Oxyphenbutazone ameliorates carfilzomib induced cardiotoxicity in rats via inhibition of oxidative free radical burst and NF-κB/IκB-α pathway.

Carfilzomib (CFZ), a chemotherapeutic agent used for multiple myeloma treatments reported to cause high incidence of cardiac events either new onset and/or exacerbate formerly diagnosed heart failure with ventricular and myocardial dysfunction. Current research designed to explore and examine the preventive effect of oxyphenbutazone in the CFZ -instigated cardiotoxicity. Female Wistar Rats weighing 200-250 g selected randomly and grouped as follows: Group 1 designated as the Normal control and receive normal saline only. Group 2 served toxic control and exposed to CFZ (4 mg/kg, intraperitoneally [i.p.]). Group 3 & 4 served as treatment groups and administered with CFZ concomitantly orally fed with oxyphenbutazone at doses of 35 and 70 mg/kg/three times a week, respectively. The total duration of experimental protocol was of 21 days. After completion of the experiments animals subjected to blood collection using light ether anesthesia and serum was separated for biochemical analysis further.

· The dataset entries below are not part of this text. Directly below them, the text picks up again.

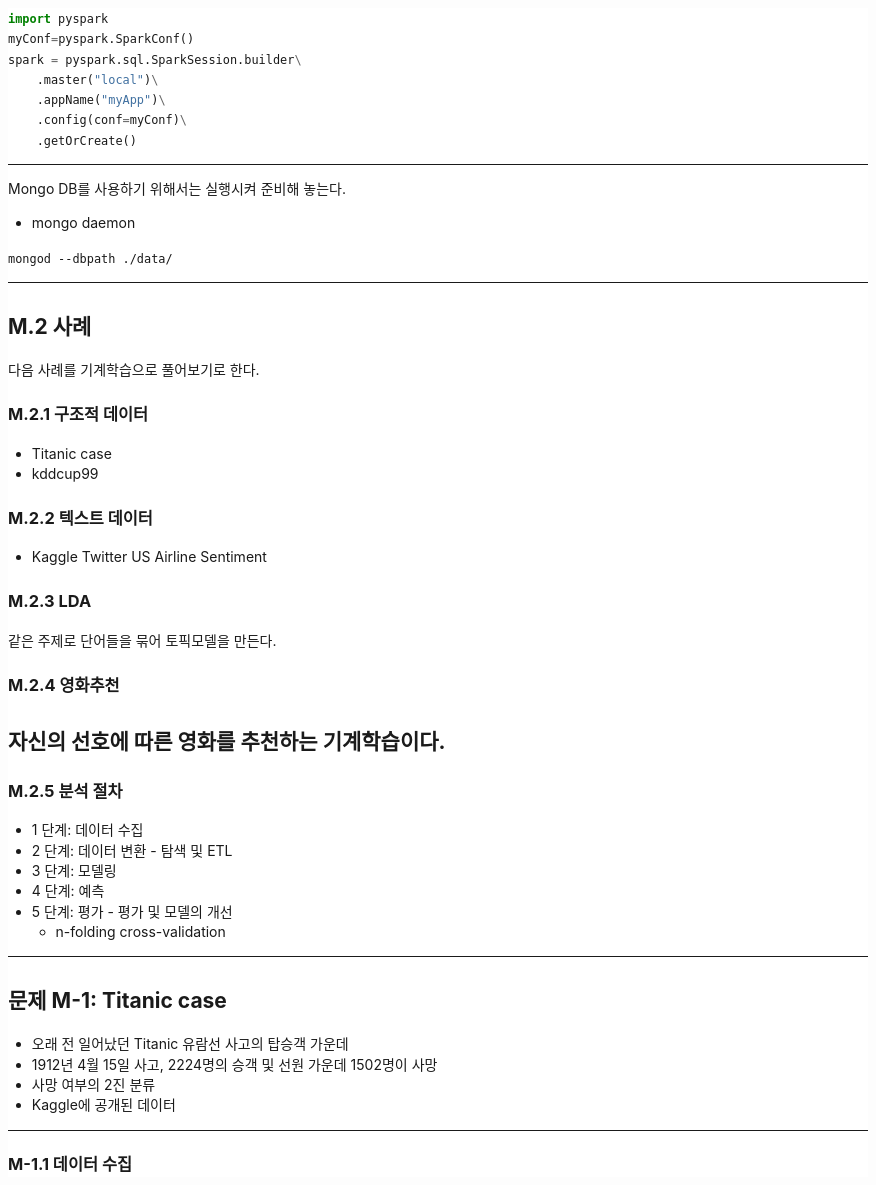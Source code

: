 
```python
import pyspark
myConf=pyspark.SparkConf()
spark = pyspark.sql.SparkSession.builder\
    .master("local")\
    .appName("myApp")\
    .config(conf=myConf)\
    .getOrCreate()
```
---
Mongo DB를 사용하기 위해서는 실행시켜 준비해 놓는다.

* mongo daemon
```
mongod --dbpath ./data/
```
---
## M.2 사례

다음 사례를 기계학습으로 풀어보기로 한다.

### M.2.1 구조적 데이터

* Titanic case
* kddcup99

### M.2.2 텍스트 데이터

* Kaggle Twitter US Airline Sentiment

### M.2.3 LDA

같은 주제로 단어들을 묶어 토픽모델을 만든다.

### M.2.4 영화추천

자신의 선호에 따른 영화를 추천하는 기계학습이다.
---
### M.2.5 분석 절차

* 1 단계: 데이터 수집
* 2 단계: 데이터 변환 - 탐색 및 ETL
* 3 단계: 모델링
* 4 단계: 예측
* 5 단계: 평가 - 평가 및 모델의 개선
    * n-folding cross-validation

---
## 문제 M-1: Titanic case

* 오래 전 일어났던 Titanic 유람선 사고의 탑승객 가운데  
* 1912년 4월 15일 사고, 2224명의 승객 및 선원 가운데 1502명이 사망
* 사망 여부의 2진 분류
* Kaggle에 공개된 데이터
---
### M-1.1 데이터 수집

The serum levels of Mg, Ca and cardiac enzymes (aspartate transaminase (AST), lactate dehydrogenase (LDH), creatine kinase (CK) and creatine kinase-MB (CK-MB) levels were estimated. Later animals sacrificed and heart tissue isolated for further examinations. Intracellular proteins NFkB and IkBα were estimated by western blot. The serum analysis revealed that CFZ administration significantly elevated the levels of LDH, CK and CKMB in CFZ exposed animals when compared to normal animals while administration of oxyphenbutazone significantly reduced these biochemical changes, Intracellular antioxidant enzymes and NF-kB in treatment groups as compared to disease control animals. Findings of the research protocol suggests significant injuries to cardiac tissues when animals exposed to CFZ and Oxyphenbutazone protected the cardiac tissues.